Economists’ Solutions During the Great Depression: What is Keynes’ Theory of Effective Demand?

During the Great Depression of the 1930s, unlike classical economists who believed in self-recovery, Keynes argued for the necessity of government intervention. What impact did his theory of effective demand have on the economy?

 

In the 1930s, the world was plunged into a severe economic depression known as the Great Depression, suffering greatly. In response, classical economists, who formed the mainstream of the economics community at the time, believed that all economic flows would be autonomously regulated according to the laws of supply and demand, and that the economy would naturally recover. They thought that artificial market intervention would only worsen the situation. Keynes, however, held a different view. He believed the root cause of chronic economic stagnation lay in a ‘shortage of demand’ stemming from reduced income. Consequently, Keynes advocated the ‘theory of effective demand’, arguing that governments should implement artificial demand expansion policies by cutting taxes and increasing spending to boost national income and investment.
Keynes’ theory sent shockwaves through the economics community of the time.

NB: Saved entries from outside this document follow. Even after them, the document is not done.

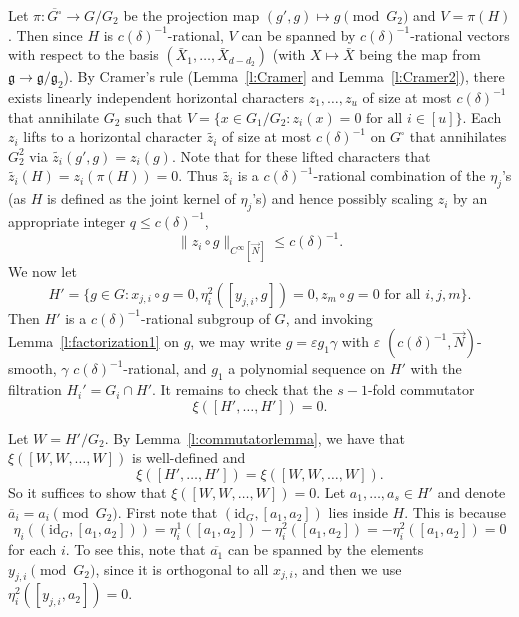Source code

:\documentclass[11pt, a4paper]{amsart}
\theoremstyle{plain}
\newcommand{\eps}{\varepsilon}
\theoremstyle{plain}
\theoremstyle{definition}
\theoremstyle{remark}
\numberwithin{equation}{section}
\numberwithin{lemma}{section}
\numberwithin{proposition}{section}
\numberwithin{corollary}{section}
\numberwithin{definition}{section}
\numberwithin{claim}{section}
\begin{document}
Let $\pi\colon \overline{G^\square} \to G/G_2$ be the projection map $(g', g) \mapsto g \pmod{G_2}$ and $V = \pi(H)$. Then since $H$ is $c(\delta)^{-1}$-rational, $V$ can be spanned by $c(\delta)^{-1}$-rational vectors with respect to the basis $(\bar{X}_1, \dots, \bar{X}_{d - d_2})$ (with $X \mapsto \bar{X}$ being the map from $\mathfrak{g} \to \mathfrak{g}/\mathfrak{g}_2$). By Cramer's rule (Lemma~\ref{l:Cramer} and Lemma~\ref{l:Cramer2}), there exists linearly independent horizontal characters $z_1, \dots, z_u$ of size at most $c(\delta)^{-1}$ that annihilate $G_2$ such that $V = \{x \in G_1/G_2: z_i(x) = 0 \text{ for all } i \in [u]\}$. Each $z_i$ lifts to a horizontal character $\tilde{z_i}$ of size at most $c(\delta)^{-1}$ on $G^\square$ that annihilates $G_2^2$ via $\tilde{z_i}(g', g) = z_i(g)$. Note that for these lifted characters that $\tilde{z_i}(H) = z_i(\pi(H)) = 0$. Thus $\tilde{z_i}$ is a $c(\delta)^{-1}$-rational combination of the $\eta_j$'s (as $H$ is defined as the joint kernel of $\eta_j$'s) and hence possibly scaling $z_i$ by an appropriate integer $q \le c(\delta)^{-1}$,
$$\|z_i \circ g\|_{C^\infty[\vec{N}]} \le c(\delta)^{-1}.$$
We now let 
$$H' = \{g \in G: x_{j, i} \circ g = 0 , \eta_i^2([y_{j, i}, g]) = 0, z_m \circ g = 0 \text{ for all } i, j, m\}.$$
Then $H'$ is a $c(\delta)^{-1}$-rational subgroup of $G$, and invoking Lemma~\ref{l:factorization1} on $g$, we may write $g = \eps g_1\gamma$ with $\eps$ $(c(\delta)^{-1}, \vec{N})$-smooth, $\gamma$ $c(\delta)^{-1}$-rational, and $g_1$ a polynomial sequence on $H'$ with the filtration $H_i' = G_i \cap H'$. It remains to check that the $s - 1$-fold commutator
$$\xi([H', \dots, H']) = 0.$$

Let $W = H'/G_2$. By Lemma~\ref{l:commutatorlemma}, we have that $\xi([W, W, \dots, W])$ is well-defined and 
$$\xi([H', \dots, H']) = \xi([W, W, \dots, W]).$$ 
So it suffices to show that $\xi([W, W, \dots, W]) = 0$. Let $a_1, \dots, a_s \in H'$ and denote $\overline{a}_i = a_i \pmod{G_2}$. First note that $(\mathrm{id}_G,[a_{1}, a_2])$ lies inside $H$. This is because 
$$\eta_i((\mathrm{id}_G, [a_1, a_2])) = \eta_i^1([a_1, a_2]) - \eta_i^2([a_1, a_2]) = -\eta_i^2([a_{1}, a_2]) = 0$$
for each $i$. To see this, note that $\overline{a_1}$ can be spanned by the elements $y_{j, i} \pmod{G_2}$, since it is orthogonal to all $x_{j,i}$, and then we use $\eta_i^2([y_{j,i},a_{2}]) = 0$.
\end{document}
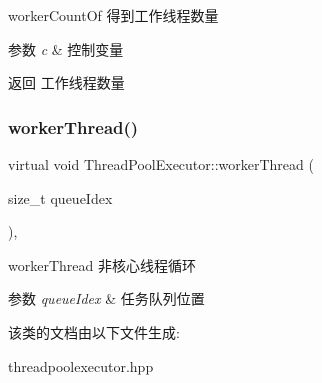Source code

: worker\+Count\+Of 得到工作线程数量 


\begin{DoxyParams}{参数}
{\em c} & 控制变量\\
\hline
\end{DoxyParams}
\begin{DoxyReturn}{返回}
工作线程数量 
\end{DoxyReturn}
\mbox{\label{classThreadPoolExecutor_a844902ce61fb16b11a569b8ee56e80e9}} 
\subsubsection{\texorpdfstring{worker\+Thread()}{workerThread()}}
{\footnotesize\ttfamily virtual void Thread\+Pool\+Executor\+::worker\+Thread (\begin{DoxyParamCaption}\item[{size\+\_\+t}]{queue\+Idex }\end{DoxyParamCaption})\hspace{0.3cm}{\ttfamily [protected]}, {\ttfamily [virtual]}}



worker\+Thread 非核心线程循环 


\begin{DoxyParams}{参数}
{\em queue\+Idex} & 任务队列位置 \\
\hline
\end{DoxyParams}


该类的文档由以下文件生成\+:\begin{DoxyCompactItemize}
\item 
threadpoolexecutor.\+hpp\end{DoxyCompactItemize}
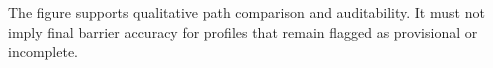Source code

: The figure supports qualitative path comparison and auditability. It must not imply final barrier accuracy for profiles that remain flagged as provisional or incomplete.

This was because, while traditional economic theory emphasized the market’s self-adjustment, Keynes stressed the active role of government. He warned that the economy might fail to find equilibrium autonomously and fall into long-term stagnation, arguing that government must actively intervene to prevent this. Keynes’s theory later became the foundation of modern macroeconomics and significantly influenced various policies, particularly those emphasizing the importance of government fiscal policy during economic downturns.
For simplicity, let’s consider a simplified economy consisting only of households, businesses, and financial markets. Businesses require labor to produce goods, and households provide this labor, generating income for the households in the process. Households then consume this income to purchase necessary goods. If households spent all their earned income on goods, income would always equal consumption. However, in the real world, households do not immediately consume all their earned income. The portion of household income not consumed is inevitably saved, and this saved portion is withdrawn from the circular flow of income and consumption. Of course, the money leaked into savings does not just sleep under household mattresses or pillows. Households deposit their savings into the financial market, and businesses receive this investment to purchase production factors.

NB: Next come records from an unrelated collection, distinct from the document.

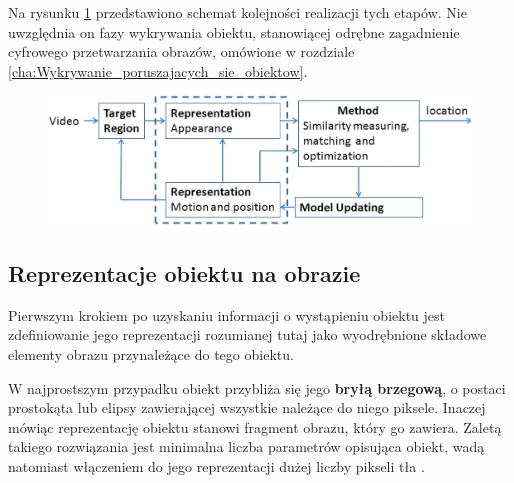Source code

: Na rysunku \ref{fig:Ogolny_model_dzialania_algorytmow_sledzenia_obiektow} przedstawiono schemat kolejności realizacji tych etapów. Nie uwzględnia on fazy wykrywania obiektu, stanowiącej odrębne zagadnienie cyfrowego przetwarzania obrazów, omówione w rozdziale \ref{cha:Wykrywanie_poruszajacych_sie_obiektow}.

\begin{figure}[!htb]
	\begin{center}
		\includegraphics[width=12cm]{images/object_trackers_reference_model.png}
	\end{center}	
\label{fig:Ogolny_model_dzialania_algorytmow_sledzenia_obiektow}
\end{figure}

\subsection{Reprezentacje obiektu na obrazie}
\label{subsec:Reprezentacje_obiektu_na_obrazie}

Pierwszym krokiem po uzyskaniu informacji o wystąpieniu obiektu jest zdefiniowanie jego reprezentacji rozumianej tutaj jako wyodrębnione składowe elementy obrazu przynależące do tego obiektu.

W najprostszym przypadku obiekt przybliża się jego \textbf{bryłą brzegową}, o postaci prostokąta lub elipsy zawierającej wszystkie należące do niego piksele. Inaczej mówiąc reprezentację obiektu stanowi fragment obrazu, który go zawiera. Zaletą takiego rozwiązania jest minimalna liczba parametrów opisująca obiekt, wadą natomiast włączeniem do jego reprezentacji dużej liczby pikseli tła \cite{Smeulders2010}.

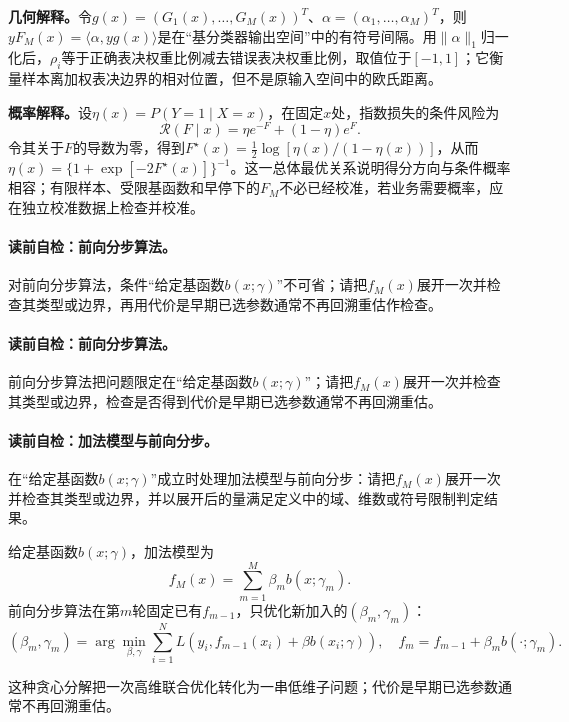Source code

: \textbf{几何解释。}令$g(x)=(G_1(x),\ldots,G_M(x))^T$、$\alpha=(\alpha_1,\ldots,\alpha_M)^T$，则$yF_M(x)=\langle\alpha,yg(x)\rangle$是在“基分类器输出空间”中的有符号间隔。用$\lVert\alpha\rVert_1$归一化后，$\rho_i$等于正确表决权重比例减去错误表决权重比例，取值位于$[-1,1]$；它衡量样本离加权表决边界的相对位置，但不是原输入空间中的欧氏距离。

\textbf{概率解释。}设$\eta(x)=P(Y=1\mid X=x)$，在固定$x$处，指数损失的条件风险为
\[
\mathcal R(F\mid x)=\eta e^{-F}+(1-\eta)e^F.
\]
令其关于$F$的导数为零，得到$F^\star(x)=\frac12\log[\eta(x)/(1-\eta(x))]$，从而$\eta(x)=\{1+\exp[-2F^\star(x)]\}^{-1}$。这一总体最优关系说明得分方向与条件概率相容；有限样本、受限基函数和早停下的$F_M$不必已经校准，若业务需要概率，应在独立校准数据上检查并校准。


\paragraph{读前自检：前向分步算法。}对前向分步算法，条件“给定基函数$b(x;\gamma)$”不可省；请把$f_M(x)$展开一次并检查其类型或边界，再用代价是早期已选参数通常不再回溯重估作检查。\par
\paragraph{读前自检：前向分步算法。}前向分步算法把问题限定在“给定基函数$b(x;\gamma)$”；请把$f_M(x)$展开一次并检查其类型或边界，检查是否得到代价是早期已选参数通常不再回溯重估。\par

\label{struct:V3-C03-CH16}
\paragraph{读前自检：加法模型与前向分步。}在“给定基函数$b(x;\gamma)$”成立时处理加法模型与前向分步：请把$f_M(x)$展开一次并检查其类型或边界，并以展开后的量满足定义中的域、维数或符号限制判定结果。\par

\begin{definition}[加法模型与前向分步]\label{def:V3-C03-forward-stagewise}
给定基函数$b(x;\gamma)$，加法模型为
\[
f_M(x)=\sum_{m=1}^{M}\beta_mb(x;\gamma_m).
\]
前向分步算法在第$m$轮固定已有$f_{m-1}$，只优化新加入的$(\beta_m,\gamma_m)$：
\[
(\beta_m,\gamma_m)=\arg\min_{\beta,\gamma}
\sum_{i=1}^{N}L\!\left(y_i,f_{m-1}(x_i)+\beta b(x_i;\gamma)\right),
\quad
f_m=f_{m-1}+\beta_mb(\cdot;\gamma_m).
\]
\end{definition}
这种贪心分解把一次高维联合优化转化为一串低维子问题；代价是早期已选参数通常不再回溯重估。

Keynes believed that if investment consistently falls short of savings, the economy would sink into chronic stagnation. When people increase savings and reduce consumption, corporate production activities contract, which in turn reduces household income. As income declines, people feel anxious about the future, further cutting consumption and increasing savings. This creates a vicious cycle that reduces household income even more. Therefore, from the perspective of the national economy as a whole, savings reduce aggregate demand and have a detrimental effect by deepening the recession. From this viewpoint, Keynes famously stated, ‘Consumption is a virtue, saving is a vice.’
However, classical economists believed that even in such cases, the problem would naturally resolve itself because the ‘interest rate’ would flexibly adjust according to the law of supply and demand. They argued that when savings exceed investment, the law of supply and demand causes interest rates to fall. As interest rates decline, savings decrease and investment increases. Thus, classical economists believed the magnitude of savings and investment would eventually align.
However, Keynes did not think the size of savings and investment would align solely through interest rate adjustments. He pointed out that savings and investment react more sensitively not only to interest rates but also to future economic conditions, political situations, technological developments, and more. He emphasized that artificial demand expansion policies by the government were necessary for economic recovery.
Although Keynes’s arguments sparked much criticism and debate at the time, they gradually gained recognition for their effectiveness as policies adopted to overcome the Great Depression. Particularly after World War II, during the reconstruction process, active government economic intervention played a crucial role, leading to even stronger support for Keynesian economics. His theories became the foundation for important discussions not only in economics but also in politics, society, and various other fields. Even today, they remain a significant part of economic policy considerations in many countries.